Denoising Diffusion Probabilistic Models (DDPM)

本文轉載自查看原文 2021-12-16 16:00 3029 denoising/ diffusion/ theoretical/ probabilistic/ NIPS/ 2020/ AutoEncoder/ wow

概
主要內容
代碼

Ho J., Jain A. and Abbeel P. Denoising diffusion probabilistic models. In Advances in Neural Information Processing Systems (NIPS), 2020.

[Page E. Approximating to the cumulative normal function and its inverse for use on a pocket calculator. Applied Statistics, vol. 26, pp. 75-76, 1977.]

Yerukala R., Boiroju N. K. Approximations to standard normal distribution function. Journal of Scientific and Engineering Research, vol. 6, pp. 515-518, 2015.

概

diffusion model和變分界的結合.
對抗魯棒性上已經有多篇論文用DDPM生成的數據用於訓練了, 可見其強大.

主要內容

Diffusion models

reverse process

從$p(x_T) = \mathcal{N}(x_T; 0, I)$出發:

\[p_{\theta}(x_{0:T}) := p(X_T) \prod_{t=1}^T p_{\theta}(x_{t-1}|x_t), \quad p_{\theta}(x_{t-1}|x_t) := \mathcal{N}(x_{t-1}; \mu_{\theta}(x_{t}, t), \Sigma_{\theta}(x_t, t)), \]

注意這個過程我們擬合均值$\mu_{\theta}$和協方差矩陣$\Sigma_{\theta}$.

這部分的過程逐步將噪聲'恢復'為圖片(信號)$x_0$.

forward process

\[q(x_{1:T}|x_0) := \prod_{t=1}^{T}q(x_t|x_{t-1}), \quad q(x_t|x_{t-1}):= \mathcal{N}(x_t; \sqrt{1 - \beta_t} x_{t-1}, \beta_t I). \]

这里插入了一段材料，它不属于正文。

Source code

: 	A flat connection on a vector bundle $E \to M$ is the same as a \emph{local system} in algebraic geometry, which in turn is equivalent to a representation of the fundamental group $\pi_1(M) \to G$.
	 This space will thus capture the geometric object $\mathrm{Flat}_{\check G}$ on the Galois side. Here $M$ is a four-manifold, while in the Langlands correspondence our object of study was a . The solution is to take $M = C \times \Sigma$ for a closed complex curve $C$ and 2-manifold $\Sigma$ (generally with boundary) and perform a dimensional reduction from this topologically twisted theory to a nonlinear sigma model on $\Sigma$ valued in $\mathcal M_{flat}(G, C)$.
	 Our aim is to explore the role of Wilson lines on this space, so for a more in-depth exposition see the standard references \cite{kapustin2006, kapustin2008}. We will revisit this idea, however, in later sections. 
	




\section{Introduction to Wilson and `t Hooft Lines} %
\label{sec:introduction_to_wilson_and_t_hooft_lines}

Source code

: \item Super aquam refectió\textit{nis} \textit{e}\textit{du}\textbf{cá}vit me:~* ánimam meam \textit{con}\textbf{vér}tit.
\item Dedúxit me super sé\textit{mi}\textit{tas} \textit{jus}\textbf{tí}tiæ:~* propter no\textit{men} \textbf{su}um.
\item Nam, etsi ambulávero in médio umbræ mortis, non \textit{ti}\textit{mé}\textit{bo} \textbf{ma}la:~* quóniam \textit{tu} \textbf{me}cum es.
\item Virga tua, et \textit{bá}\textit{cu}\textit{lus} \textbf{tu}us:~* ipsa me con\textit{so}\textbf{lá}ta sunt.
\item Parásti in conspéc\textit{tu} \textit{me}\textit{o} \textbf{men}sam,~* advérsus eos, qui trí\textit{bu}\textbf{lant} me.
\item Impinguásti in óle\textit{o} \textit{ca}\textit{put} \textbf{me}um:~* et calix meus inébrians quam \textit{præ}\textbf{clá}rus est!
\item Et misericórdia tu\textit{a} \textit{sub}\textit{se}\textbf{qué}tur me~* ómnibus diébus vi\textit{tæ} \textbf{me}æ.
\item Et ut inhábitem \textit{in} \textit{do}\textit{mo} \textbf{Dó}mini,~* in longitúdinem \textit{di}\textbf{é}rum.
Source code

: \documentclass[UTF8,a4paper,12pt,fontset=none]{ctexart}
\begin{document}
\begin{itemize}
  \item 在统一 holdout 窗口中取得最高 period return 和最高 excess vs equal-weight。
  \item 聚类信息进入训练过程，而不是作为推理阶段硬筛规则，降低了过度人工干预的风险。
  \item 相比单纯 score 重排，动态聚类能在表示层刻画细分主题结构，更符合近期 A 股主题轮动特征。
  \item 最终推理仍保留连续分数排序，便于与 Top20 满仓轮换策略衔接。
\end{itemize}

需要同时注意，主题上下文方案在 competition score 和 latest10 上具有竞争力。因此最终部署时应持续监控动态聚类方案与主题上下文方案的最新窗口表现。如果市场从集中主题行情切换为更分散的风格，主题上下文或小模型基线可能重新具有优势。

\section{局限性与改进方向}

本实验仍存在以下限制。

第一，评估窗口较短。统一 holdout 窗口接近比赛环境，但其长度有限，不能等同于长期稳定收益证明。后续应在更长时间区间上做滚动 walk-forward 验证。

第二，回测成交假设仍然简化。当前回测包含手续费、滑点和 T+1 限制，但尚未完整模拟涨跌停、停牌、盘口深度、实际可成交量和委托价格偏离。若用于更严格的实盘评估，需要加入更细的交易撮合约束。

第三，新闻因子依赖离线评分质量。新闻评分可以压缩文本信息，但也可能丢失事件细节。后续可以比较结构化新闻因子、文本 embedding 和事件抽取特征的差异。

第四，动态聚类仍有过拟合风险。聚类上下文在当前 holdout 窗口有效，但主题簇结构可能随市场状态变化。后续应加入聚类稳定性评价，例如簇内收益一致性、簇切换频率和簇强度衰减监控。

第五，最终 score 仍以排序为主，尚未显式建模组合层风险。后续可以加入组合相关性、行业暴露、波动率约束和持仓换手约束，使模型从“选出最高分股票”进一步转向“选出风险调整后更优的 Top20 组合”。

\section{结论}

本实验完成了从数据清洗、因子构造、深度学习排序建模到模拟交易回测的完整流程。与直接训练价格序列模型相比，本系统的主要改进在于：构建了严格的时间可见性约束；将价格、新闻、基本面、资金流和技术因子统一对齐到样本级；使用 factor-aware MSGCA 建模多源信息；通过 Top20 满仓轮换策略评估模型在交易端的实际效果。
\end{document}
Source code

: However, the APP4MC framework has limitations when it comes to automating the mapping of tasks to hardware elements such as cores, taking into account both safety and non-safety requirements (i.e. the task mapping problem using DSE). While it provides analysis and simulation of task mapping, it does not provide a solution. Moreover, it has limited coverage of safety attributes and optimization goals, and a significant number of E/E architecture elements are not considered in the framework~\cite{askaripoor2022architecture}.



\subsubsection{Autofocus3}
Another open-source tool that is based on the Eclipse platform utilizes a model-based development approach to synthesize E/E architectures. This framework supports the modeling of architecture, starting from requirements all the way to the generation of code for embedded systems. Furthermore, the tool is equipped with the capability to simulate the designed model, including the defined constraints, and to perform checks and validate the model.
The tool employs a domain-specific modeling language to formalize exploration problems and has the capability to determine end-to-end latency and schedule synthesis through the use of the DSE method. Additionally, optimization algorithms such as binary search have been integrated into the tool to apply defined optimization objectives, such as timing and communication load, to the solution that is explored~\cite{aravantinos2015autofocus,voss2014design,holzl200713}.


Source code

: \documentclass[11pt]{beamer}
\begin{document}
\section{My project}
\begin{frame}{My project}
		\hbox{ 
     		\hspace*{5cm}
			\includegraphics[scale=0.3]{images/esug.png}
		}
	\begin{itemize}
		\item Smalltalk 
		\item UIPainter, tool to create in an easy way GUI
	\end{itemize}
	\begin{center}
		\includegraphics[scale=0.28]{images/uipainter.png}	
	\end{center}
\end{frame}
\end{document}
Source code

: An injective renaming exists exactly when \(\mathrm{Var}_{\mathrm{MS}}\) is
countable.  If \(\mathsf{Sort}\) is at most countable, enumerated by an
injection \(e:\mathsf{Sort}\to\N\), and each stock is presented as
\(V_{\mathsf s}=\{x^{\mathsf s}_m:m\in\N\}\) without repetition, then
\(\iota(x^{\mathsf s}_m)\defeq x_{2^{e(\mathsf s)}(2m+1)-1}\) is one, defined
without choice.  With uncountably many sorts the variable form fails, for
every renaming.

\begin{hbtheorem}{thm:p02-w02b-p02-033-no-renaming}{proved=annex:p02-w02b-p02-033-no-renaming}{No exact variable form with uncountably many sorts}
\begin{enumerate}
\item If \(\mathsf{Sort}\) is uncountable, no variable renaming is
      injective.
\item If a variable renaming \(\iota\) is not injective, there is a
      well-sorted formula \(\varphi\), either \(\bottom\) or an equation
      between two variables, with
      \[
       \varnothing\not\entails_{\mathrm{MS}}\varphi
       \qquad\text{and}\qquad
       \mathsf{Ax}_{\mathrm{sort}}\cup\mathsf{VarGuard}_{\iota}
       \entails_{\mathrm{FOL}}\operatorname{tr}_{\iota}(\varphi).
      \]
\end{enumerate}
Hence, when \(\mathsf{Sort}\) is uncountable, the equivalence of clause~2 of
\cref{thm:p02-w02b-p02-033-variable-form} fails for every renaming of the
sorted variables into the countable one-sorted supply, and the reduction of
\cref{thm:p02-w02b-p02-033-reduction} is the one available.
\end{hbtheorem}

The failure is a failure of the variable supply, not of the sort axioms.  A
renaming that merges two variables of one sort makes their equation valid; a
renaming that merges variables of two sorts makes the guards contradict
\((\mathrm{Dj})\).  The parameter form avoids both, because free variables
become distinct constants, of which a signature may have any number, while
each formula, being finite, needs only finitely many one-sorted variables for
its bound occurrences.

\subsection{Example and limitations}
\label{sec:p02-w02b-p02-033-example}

其中$\beta_t$是可訓練的參數或者人為給定的超參數.

這部分為將圖片(信號)逐步添加噪聲的過程.

變分界

對於參數$\theta$, 很自然地我們希望通過最小化其負對數似然來優化:

\[\begin{array}{ll} \mathbb{E}_{p_{data}(x_0)} \bigg[-\log p_{\theta}(x_0) \bigg] &=\mathbb{E}_{p_{data}(x_0)} \bigg[-\log \int p_{\theta}(x_{0:T}) \mathrm{d}x_{0:T} \bigg] \\ &=\mathbb{E}_{p_{data}(x_0)} \bigg[-\log \int q(x_{1:T}|x_0)\frac{p_{\theta}(x_{0:T})}{q(x_{1:T}|x_0)} \mathrm{d}x_{0:T} \bigg] \\ &=\mathbb{E}_{p_{data}(x_0)} \bigg[-\log \mathbb{E}_{q(x_{1:T}|x_0)} \frac{p_{\theta}(x_{0:T})}{q(x_{1:T}|x_0)} \bigg] \\ &\le -\mathbb{E}_{p_{data}(x_0)}\mathbb{E}_{q(x_{1:T}|x_0)} \bigg[\log \frac{p_{\theta}(x_{0:T})}{q(x_{1:T}|x_0)} \bigg] \\ &= -\mathbb{E}_q \bigg[\log \frac{p_{\theta}(x_{0:T})}{q(x_{1:T}|x_0)} \bigg] \\ &= -\mathbb{E}_q \bigg[\log p(x_T) + \sum_{t=1}^T \log \frac{p_{\theta}(x_{t-1}|x_t)}{q(x_t|x_{t-1})} \bigg] \\ &= -\mathbb{E}_q \bigg[\log p(x_T) + \sum_{t=2}^T \log \frac{p_{\theta}(x_{t-1}|x_t)}{q(x_t|x_{t-1})} + \log \frac{p_{\theta}(x_0|x_1)}{q(x_1|x_0)} \bigg] \\ &= -\mathbb{E}_q \bigg[\log p(x_T) + \sum_{t=2}^T \log \frac{p_{\theta}(x_{t-1}|x_t)}{q(x_{t-1}|x_t, x_0)} \cdot \frac{q(x_{t-1}|x_0)}{q(x_t|x_0)} + \log \frac{p_{\theta}(x_0|x_1)}{q(x_1|x_0)} \bigg] \\ &= -\mathbb{E}_q \bigg[\log \frac{p(x_T)}{q(x_T|x_0)} + \sum_{t=2}^T \log \frac{p_{\theta}(x_{t-1}|x_t)}{q(x_{t-1}|x_t, x_0)} + \log p_{\theta}(x_0|x_1) \bigg] \\ \end{array} \]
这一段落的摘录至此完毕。